YOUR OBJECTIVE:
Copy all lines below containing "fancy".

TASK DATA:
---+---

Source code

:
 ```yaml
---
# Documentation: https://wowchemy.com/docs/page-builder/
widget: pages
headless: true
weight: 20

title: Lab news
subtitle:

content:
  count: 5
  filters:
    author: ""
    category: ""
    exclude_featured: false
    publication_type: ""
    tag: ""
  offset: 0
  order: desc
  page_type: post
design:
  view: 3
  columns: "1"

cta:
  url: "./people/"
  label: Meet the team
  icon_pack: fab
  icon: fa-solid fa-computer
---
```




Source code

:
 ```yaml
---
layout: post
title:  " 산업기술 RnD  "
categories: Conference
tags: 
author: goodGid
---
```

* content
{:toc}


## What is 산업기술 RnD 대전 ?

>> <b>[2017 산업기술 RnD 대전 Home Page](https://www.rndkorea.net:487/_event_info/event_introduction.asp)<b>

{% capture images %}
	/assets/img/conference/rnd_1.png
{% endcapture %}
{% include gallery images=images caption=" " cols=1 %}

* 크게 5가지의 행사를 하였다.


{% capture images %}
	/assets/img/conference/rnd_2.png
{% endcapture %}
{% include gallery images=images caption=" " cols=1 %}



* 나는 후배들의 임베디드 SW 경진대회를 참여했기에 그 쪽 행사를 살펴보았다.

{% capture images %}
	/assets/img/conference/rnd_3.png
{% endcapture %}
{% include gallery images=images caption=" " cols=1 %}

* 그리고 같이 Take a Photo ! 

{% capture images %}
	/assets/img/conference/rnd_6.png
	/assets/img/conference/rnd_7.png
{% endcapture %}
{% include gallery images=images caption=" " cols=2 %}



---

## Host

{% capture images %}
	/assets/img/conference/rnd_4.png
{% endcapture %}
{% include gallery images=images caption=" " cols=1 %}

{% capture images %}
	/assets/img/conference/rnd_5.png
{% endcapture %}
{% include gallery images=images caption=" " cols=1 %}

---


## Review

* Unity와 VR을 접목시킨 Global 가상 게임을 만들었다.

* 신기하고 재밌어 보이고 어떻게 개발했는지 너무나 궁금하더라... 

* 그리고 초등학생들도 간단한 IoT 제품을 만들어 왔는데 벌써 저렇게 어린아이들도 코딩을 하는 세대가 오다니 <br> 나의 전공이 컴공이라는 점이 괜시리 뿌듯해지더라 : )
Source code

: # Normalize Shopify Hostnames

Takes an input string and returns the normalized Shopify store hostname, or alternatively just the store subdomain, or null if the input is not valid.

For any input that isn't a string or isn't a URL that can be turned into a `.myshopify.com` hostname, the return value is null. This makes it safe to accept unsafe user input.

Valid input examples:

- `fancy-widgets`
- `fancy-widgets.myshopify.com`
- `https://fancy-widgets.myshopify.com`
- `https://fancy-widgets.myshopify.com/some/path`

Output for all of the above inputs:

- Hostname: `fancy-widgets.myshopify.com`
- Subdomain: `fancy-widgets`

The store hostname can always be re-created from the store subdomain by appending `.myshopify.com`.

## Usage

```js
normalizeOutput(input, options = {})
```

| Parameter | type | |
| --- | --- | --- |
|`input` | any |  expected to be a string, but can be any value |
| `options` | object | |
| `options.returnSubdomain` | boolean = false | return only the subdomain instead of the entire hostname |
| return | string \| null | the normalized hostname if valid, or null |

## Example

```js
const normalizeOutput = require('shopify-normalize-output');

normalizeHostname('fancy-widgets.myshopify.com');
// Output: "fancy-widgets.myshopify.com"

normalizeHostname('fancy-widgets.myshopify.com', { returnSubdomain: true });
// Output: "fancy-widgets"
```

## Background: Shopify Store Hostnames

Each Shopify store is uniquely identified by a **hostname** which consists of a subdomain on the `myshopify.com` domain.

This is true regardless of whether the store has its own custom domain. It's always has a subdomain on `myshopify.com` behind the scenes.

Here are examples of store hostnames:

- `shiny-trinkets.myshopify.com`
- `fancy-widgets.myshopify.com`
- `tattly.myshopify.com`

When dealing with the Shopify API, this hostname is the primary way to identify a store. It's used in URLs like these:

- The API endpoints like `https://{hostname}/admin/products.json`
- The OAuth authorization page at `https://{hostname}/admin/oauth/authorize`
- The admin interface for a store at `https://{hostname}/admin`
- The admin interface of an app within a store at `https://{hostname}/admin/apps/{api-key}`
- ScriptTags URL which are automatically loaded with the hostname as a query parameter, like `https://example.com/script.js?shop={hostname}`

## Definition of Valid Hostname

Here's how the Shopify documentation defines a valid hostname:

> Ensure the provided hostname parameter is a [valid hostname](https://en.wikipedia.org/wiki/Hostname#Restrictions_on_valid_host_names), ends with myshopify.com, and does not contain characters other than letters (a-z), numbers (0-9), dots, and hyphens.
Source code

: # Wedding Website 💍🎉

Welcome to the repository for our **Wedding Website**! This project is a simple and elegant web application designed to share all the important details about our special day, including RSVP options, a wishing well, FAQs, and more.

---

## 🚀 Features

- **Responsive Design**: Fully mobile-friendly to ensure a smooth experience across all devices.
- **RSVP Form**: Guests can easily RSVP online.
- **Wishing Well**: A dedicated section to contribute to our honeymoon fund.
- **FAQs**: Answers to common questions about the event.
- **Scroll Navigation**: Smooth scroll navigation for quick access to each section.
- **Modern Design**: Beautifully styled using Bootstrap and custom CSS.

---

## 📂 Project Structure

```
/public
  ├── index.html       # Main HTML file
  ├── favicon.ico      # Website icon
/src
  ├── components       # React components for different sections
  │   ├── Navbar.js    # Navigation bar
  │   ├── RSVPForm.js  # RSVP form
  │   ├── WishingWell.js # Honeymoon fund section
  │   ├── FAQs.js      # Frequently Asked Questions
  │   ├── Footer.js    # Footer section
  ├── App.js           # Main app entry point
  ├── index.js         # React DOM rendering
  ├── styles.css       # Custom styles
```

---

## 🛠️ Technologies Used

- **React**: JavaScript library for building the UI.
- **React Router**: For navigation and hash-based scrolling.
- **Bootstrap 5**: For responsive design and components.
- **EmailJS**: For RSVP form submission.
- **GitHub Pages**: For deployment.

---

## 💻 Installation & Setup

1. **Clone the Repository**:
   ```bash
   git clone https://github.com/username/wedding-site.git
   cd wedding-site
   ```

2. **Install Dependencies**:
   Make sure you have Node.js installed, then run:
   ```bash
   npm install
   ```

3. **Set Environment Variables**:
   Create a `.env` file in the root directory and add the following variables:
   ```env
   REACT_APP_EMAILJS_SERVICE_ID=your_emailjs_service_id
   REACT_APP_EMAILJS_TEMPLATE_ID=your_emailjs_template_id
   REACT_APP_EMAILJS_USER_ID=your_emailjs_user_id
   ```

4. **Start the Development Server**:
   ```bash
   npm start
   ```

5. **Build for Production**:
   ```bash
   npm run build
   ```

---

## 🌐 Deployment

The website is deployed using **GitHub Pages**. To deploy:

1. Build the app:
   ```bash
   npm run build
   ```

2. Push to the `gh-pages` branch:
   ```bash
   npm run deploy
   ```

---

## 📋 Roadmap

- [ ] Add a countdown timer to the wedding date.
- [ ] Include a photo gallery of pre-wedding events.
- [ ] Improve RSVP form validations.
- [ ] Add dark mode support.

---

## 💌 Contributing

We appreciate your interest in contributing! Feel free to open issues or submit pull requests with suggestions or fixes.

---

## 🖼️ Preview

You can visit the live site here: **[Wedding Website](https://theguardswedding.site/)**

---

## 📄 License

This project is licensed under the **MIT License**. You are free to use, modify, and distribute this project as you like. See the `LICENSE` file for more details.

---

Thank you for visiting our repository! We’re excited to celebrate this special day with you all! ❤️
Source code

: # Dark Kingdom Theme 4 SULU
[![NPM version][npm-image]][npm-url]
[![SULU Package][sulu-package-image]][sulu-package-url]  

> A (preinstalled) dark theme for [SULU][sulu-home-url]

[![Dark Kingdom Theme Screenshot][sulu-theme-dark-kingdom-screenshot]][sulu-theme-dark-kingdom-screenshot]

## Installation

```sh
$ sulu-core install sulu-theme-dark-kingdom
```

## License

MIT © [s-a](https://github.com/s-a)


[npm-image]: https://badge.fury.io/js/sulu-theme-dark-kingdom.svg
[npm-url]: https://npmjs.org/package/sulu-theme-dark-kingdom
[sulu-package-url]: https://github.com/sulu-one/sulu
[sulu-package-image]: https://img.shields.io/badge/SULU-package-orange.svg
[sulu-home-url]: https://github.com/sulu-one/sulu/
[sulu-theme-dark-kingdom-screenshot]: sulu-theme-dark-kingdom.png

---+---

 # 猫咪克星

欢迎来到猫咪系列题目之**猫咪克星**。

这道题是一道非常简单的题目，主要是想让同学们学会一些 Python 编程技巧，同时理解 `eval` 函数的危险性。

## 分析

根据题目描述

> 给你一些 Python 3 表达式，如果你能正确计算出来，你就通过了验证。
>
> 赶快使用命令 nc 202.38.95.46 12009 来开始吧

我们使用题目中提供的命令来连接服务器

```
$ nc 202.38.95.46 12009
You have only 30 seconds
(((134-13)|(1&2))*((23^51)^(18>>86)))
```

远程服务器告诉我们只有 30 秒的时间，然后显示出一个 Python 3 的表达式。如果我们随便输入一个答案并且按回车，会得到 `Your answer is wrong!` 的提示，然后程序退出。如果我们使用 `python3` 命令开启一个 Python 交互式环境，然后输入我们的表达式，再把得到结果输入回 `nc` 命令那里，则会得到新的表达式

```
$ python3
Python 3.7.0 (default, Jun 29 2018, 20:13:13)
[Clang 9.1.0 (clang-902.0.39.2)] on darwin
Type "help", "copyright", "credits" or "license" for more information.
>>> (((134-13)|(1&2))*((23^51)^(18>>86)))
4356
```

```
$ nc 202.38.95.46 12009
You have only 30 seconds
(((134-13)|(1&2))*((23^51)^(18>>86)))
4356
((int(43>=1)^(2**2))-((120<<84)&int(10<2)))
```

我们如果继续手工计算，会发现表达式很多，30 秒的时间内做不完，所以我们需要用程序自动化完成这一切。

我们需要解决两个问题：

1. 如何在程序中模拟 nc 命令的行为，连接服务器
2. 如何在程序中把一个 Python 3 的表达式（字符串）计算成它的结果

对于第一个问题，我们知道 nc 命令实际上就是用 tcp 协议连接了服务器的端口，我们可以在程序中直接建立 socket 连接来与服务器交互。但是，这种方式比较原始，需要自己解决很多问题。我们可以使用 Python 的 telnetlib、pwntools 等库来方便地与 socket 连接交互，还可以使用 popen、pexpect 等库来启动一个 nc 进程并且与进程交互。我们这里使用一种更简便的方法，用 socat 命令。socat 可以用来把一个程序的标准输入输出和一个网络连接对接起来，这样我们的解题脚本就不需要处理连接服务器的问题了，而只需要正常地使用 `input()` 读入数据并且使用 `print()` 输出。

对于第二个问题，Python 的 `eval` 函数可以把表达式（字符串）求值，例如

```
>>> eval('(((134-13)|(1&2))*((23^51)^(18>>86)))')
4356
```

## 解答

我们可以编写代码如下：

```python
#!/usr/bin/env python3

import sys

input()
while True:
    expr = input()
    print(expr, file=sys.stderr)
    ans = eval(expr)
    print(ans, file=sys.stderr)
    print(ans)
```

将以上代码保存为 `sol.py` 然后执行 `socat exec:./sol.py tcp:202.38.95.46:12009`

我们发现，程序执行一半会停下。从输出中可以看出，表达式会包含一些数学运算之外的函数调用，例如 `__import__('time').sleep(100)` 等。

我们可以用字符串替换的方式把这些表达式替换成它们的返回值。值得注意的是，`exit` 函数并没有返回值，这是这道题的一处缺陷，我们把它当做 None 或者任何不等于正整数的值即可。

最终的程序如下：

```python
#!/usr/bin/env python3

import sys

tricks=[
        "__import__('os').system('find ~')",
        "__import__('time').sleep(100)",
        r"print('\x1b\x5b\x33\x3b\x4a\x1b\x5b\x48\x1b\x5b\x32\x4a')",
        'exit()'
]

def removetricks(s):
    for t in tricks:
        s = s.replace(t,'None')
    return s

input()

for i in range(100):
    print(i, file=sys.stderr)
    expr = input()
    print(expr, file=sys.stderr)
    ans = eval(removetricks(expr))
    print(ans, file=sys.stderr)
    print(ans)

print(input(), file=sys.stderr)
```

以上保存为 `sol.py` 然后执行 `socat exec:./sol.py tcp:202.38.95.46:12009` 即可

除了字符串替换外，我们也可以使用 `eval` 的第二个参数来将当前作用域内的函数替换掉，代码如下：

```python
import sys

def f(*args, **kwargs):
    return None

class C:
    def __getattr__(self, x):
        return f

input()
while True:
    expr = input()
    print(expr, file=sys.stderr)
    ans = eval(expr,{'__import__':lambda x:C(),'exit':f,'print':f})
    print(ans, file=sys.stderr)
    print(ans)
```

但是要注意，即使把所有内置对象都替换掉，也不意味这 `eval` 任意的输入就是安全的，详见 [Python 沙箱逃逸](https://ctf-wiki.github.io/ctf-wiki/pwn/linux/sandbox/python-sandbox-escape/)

---+---

RESPONSE AREA:
- `fancy-widgets`
- `fancy-widgets.myshopify.com`
- `https://fancy-widgets.myshopify.com`
- `https://fancy-widgets.myshopify.com/some/path`
- Hostname: `fancy-widgets.myshopify.com`
- Subdomain: `fancy-widgets`
normalizeHostname('fancy-widgets.myshopify.com');
// Output: "fancy-widgets.myshopify.com"
normalizeHostname('fancy-widgets.myshopify.com', { returnSubdomain: true });
// Output: "fancy-widgets"
- `fancy-widgets.myshopify.com`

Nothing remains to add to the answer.